The Prison Project celebrated its 10th anniversary this year, and will expand to 10 California prisons in February 2017, just as some hard data has finally come in to prove the program’s merits. The recidivism rate in the state is more than 50 percent. But a recent preliminary study by the California Department of Corrections and Rehabilitation showed that, for inmates who completed the Prison Project, that number dropped to 10.6 percent. Critics will point to a sample size that’s too small to draw broad conclusions, and it’s a valid concern. But the provisional findings are encouraging, to say the least.
There is now immense support from inside the prison system, and public opinion is shifting, thanks in part to Robbins and Williams’s up-from-the-bootstraps lobbying efforts.

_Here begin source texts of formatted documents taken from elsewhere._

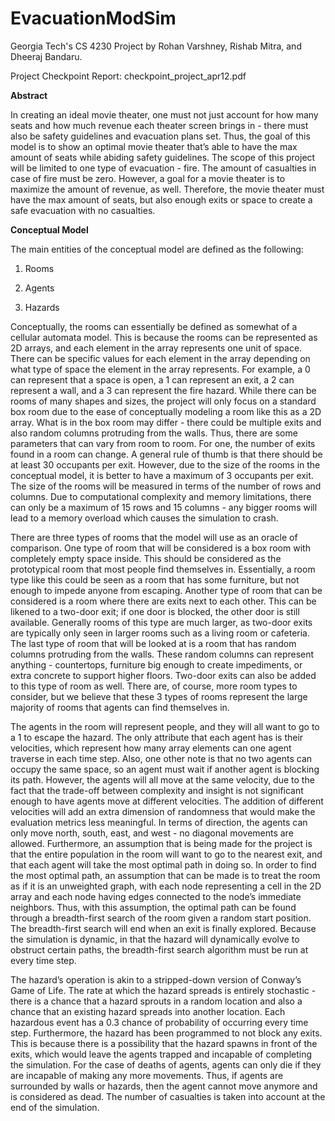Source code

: # EvacuationModSim

Georgia Tech's CS 4230 Project by Rohan Varshney, Rishab Mitra, and Dheeraj Bandaru.

Project Checkpoint Report:
checkpoint_project_apr12.pdf

**Abstract**

In creating an ideal movie theater, one must not just account for how many seats and how much revenue each theater screen brings in - there must also be safety guidelines and evacuation plans set. Thus, the goal of this model is to show an optimal movie theater that’s able to have the max amount of seats while abiding safety guidelines. The scope of this project will be limited to one type of evacuation - fire. The amount of casualties in case of fire must be zero. However, a goal for a movie theater is to maximize the amount of revenue, as well. Therefore, the movie theater must have the max amount of seats, but also enough exits or space to create a safe evacuation with no casualties.

**Conceptual Model**

The main entities of the conceptual model are defined as the following:

1. Rooms

2. Agents

3. Hazards

Conceptually, the rooms can essentially be defined as somewhat of a cellular automata model. This is because the rooms can be represented as 2D arrays, and each element in the array represents one unit of space. There can be specific values for each element in the array depending on what type of space the element in the array represents. For example, a 0 can represent that a space is open, a 1 can represent an exit, a 2 can represent a wall, and a 3 can represent the fire hazard.
While there can be rooms of many shapes and sizes, the project will only focus on a standard box room due to the ease of conceptually modeling a room like this as a 2D array. What is in the box room may differ - there could be multiple exits and also random columns protruding from the walls. Thus, there are some parameters that can vary from room to room. For one, the number of exits found in a room can change. A general rule of thumb is that there should be at least 30 occupants per exit. However, due to the size of the rooms in the conceptual model, it is better to have a maximum of 3 occupants per exit. The size of the rooms will be measured in terms of the number of rows and columns. Due to computational complexity and memory limitations, there can only be a maximum of 15 rows and 15 columns - any bigger rooms will lead to a memory overload which causes the simulation to crash.

There are three types of rooms that the model will use as an oracle of comparison. One type of room that will be considered is a box room with completely empty space inside. This should be considered as the prototypical room that most people find themselves in. Essentially, a room type like this could be seen as a room that has some furniture, but not enough to impede anyone from escaping. Another type of room that can be considered is a room where there are exits next to each other. This can be likened to a two-door exit; if one door is blocked, the other door is still available. Generally rooms of this type are much larger, as two-door exits are typically only seen in larger rooms such as a living room or cafeteria. The last type of room that will be looked at is a room that has random columns protruding from the walls. These random columns can represent anything - countertops, furniture big enough to create impediments, or extra concrete to support higher floors. Two-door exits can also be added to this type of room as well. There are, of course, more room types to consider, but we believe that these 3 types of rooms represent the large majority of rooms that agents can find themselves in.

The agents in the room will represent people, and they will all want to go to a 1 to escape the hazard. The only attribute that each agent has is their velocities, which represent how many array elements can one agent traverse in each time step. Also, one other note is that no two agents can occupy the same space, so an agent must wait if another agent is blocking its path. However, the agents will all move at the same velocity, due to the fact that the trade-off between complexity and insight is not significant enough to have agents move at different velocities. The addition of different velocities will add an extra dimension of randomness that would make the evaluation metrics less meaningful. In terms of direction, the agents can only move north, south, east, and west - no diagonal movements are allowed.
Furthermore, an assumption that is being made for the project is that the entire population in the room will want to go to the nearest exit, and that each agent will take the most optimal path in doing so. In order to find the most optimal path, an assumption that can be made is to treat the room as if it is an unweighted graph, with each node representing a cell in the 2D array and each node having edges connected to the node’s immediate neighbors. Thus, with this assumption, the optimal path can be found through a breadth-first search of the room given a random start position. The breadth-first search will end when an exit is finally explored. Because the simulation is dynamic, in that the hazard will dynamically evolve to obstruct certain paths, the breadth-first search algorithm must be run at every time step.

The hazard’s operation is akin to a stripped-down version of Conway’s Game of Life. The rate at which the hazard spreads is entirely stochastic - there is a chance that a hazard sprouts in a random location and also a chance that an existing hazard spreads into another location. Each hazardous event has a 0.3 chance of probability of occurring every time step. Furthermore, the hazard has been programmed to not block any exits. This is because there is a possibility that the hazard spawns in front of the exits, which would leave the agents trapped and incapable of completing the simulation. For the case of deaths of agents, agents can only die if they are incapable of making any more movements. Thus, if agents are surrounded by walls or hazards, then the agent cannot move anymore and is considered as dead. The number of casualties is taken into account at the end of the simulation.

Governor Jerry Brown approved a $6 million line item in California’s 2016–2017 budget earmarked specifically for Arts in Correction, a partnership between the CDRC and the California Arts Council, up from $2 million the previous year. And in 2017, all 35 prisons in California will have at least some kind of publicly funded arts program — up from exactly zero a decade ago.

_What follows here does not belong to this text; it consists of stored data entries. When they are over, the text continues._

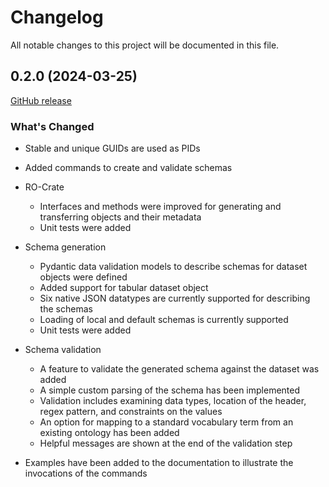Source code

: # Changelog

All notable changes to this project will be documented in this file.

## 0.2.0 (2024-03-25)

[GitHub release](https://github.com/fairscape/fairscape-cli/releases/tag/0.2.0)


### What's Changed

* Stable and unique GUIDs are used as PIDs 
* Added commands to create and validate schemas
* RO-Crate
   - Interfaces and methods were improved for generating and transferring objects and their metadata
   - Unit tests were added

* Schema generation
   - Pydantic data validation models to describe schemas for dataset objects were defined
   - Added support for tabular dataset object
   - Six native JSON datatypes are currently supported for describing the schemas
   - Loading of local and default schemas is currently supported
   - Unit tests were added

* Schema validation
   - A feature to validate the generated schema against the dataset was added
   - A simple custom parsing of the schema has been implemented
   - Validation includes examining data types, location of the header, regex pattern, and constraints on the values
   - An option for mapping to a standard vocabulary term from an existing ontology has been added
   - Helpful messages are shown at the end of the validation step

* Examples have been added to the documentation to illustrate the invocations of the commands
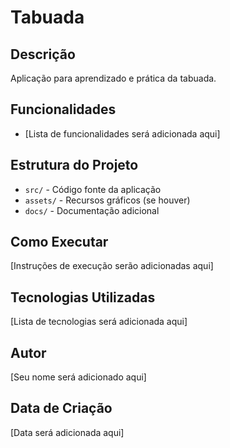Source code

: # Tabuada

## Descrição
Aplicação para aprendizado e prática da tabuada.

## Funcionalidades
- [Lista de funcionalidades será adicionada aqui]

## Estrutura do Projeto
- `src/` - Código fonte da aplicação
- `assets/` - Recursos gráficos (se houver)
- `docs/` - Documentação adicional

## Como Executar
[Instruções de execução serão adicionadas aqui]

## Tecnologias Utilizadas
[Lista de tecnologias será adicionada aqui]

## Autor
[Seu nome será adicionado aqui]

## Data de Criação
[Data será adicionada aqui]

Former Attorney General Eric Holder is a vocal supporter of the Prison Project; after meeting with Williams and Robbins in Washington in 2014 to discuss criminal justice reform, he traveled to the California Rehabilitation Center in Norco, CA to observe their work firsthand. “This is the kind of innovative initiative that legislatures on all levels should support,” Holder told me. “The effort led by Sabra and Tim points the way to a more successful rehabilitation and re-entry process.”
In an interesting twist, Ronald L. Davis — whom President Obama appointed as the executive director of his Task Force on 21st Century Policing — recently expressed interest in having the Actors Gang create similar classes to train police officers in emotional intelligence and de-escalation techniques. In the spring, Williams says she’ll apply for a grant with the hopes of doing just that.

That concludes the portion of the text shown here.